What is expected » Check each line of the entries. Copy the ones that contain the string "http".

Extracted data »
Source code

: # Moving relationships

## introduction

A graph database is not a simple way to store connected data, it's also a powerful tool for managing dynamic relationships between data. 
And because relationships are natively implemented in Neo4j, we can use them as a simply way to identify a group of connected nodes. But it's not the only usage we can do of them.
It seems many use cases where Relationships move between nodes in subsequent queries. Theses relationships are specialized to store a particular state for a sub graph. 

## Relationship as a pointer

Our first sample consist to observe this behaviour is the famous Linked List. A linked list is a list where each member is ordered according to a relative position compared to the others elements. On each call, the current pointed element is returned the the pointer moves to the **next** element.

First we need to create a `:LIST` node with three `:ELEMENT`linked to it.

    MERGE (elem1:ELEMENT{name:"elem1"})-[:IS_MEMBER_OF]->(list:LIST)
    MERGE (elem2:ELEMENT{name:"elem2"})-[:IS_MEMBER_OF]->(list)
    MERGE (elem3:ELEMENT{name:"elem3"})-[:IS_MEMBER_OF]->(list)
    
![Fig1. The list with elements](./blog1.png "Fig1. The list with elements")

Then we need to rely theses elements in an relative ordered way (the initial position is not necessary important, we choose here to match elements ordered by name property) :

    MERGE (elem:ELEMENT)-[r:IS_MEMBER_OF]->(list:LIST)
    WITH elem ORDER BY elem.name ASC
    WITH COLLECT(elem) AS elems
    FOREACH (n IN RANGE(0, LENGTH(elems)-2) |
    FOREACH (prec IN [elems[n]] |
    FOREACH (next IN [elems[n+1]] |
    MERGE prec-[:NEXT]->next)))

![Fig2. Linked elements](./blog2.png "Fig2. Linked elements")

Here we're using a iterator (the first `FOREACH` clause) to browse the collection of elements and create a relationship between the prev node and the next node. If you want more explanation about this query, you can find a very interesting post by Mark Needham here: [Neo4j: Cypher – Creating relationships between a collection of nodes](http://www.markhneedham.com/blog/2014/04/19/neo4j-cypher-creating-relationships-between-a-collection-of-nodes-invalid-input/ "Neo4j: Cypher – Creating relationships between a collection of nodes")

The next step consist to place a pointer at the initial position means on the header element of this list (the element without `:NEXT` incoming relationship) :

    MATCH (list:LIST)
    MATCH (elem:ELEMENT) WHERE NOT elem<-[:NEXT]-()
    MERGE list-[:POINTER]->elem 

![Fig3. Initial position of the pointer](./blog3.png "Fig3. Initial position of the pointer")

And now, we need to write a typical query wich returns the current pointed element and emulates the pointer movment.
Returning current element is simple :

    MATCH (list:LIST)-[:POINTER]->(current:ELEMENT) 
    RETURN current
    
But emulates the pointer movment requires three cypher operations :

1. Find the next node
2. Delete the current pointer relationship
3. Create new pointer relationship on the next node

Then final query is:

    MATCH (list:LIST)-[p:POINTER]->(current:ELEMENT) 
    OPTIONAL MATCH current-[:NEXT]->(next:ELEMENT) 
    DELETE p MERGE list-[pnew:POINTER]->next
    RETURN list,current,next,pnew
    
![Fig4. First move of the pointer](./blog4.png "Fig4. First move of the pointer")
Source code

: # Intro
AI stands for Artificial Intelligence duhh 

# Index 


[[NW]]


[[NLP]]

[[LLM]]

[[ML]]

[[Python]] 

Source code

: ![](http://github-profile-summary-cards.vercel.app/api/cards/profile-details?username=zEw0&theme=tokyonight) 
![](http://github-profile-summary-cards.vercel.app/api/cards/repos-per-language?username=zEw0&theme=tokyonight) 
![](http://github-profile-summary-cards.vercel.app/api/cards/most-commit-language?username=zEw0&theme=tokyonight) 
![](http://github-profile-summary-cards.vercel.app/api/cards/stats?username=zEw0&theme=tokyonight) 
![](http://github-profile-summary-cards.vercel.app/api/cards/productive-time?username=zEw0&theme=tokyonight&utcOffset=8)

Completed task »
Here we're using a iterator (the first `FOREACH` clause) to browse the collection of elements and create a relationship between the prev node and the next node. If you want more explanation about this query, you can find a very interesting post by Mark Needham here: [Neo4j: Cypher – Creating relationships between a collection of nodes](http://www.markhneedham.com/blog/2014/04/19/neo4j-cypher-creating-relationships-between-a-collection-of-nodes-invalid-input/ "Neo4j: Cypher – Creating relationships between a collection of nodes")
: ![](http://github-profile-summary-cards.vercel.app/api/cards/profile-details?username=zEw0&theme=tokyonight) 
![](http://github-profile-summary-cards.vercel.app/api/cards/repos-per-language?username=zEw0&theme=tokyonight) 
![](http://github-profile-summary-cards.vercel.app/api/cards/most-commit-language?username=zEw0&theme=tokyonight) 
![](http://github-profile-summary-cards.vercel.app/api/cards/stats?username=zEw0&theme=tokyonight) 
![](http://github-profile-summary-cards.vercel.app/api/cards/productive-time?username=zEw0&theme=tokyonight&utcOffset=8)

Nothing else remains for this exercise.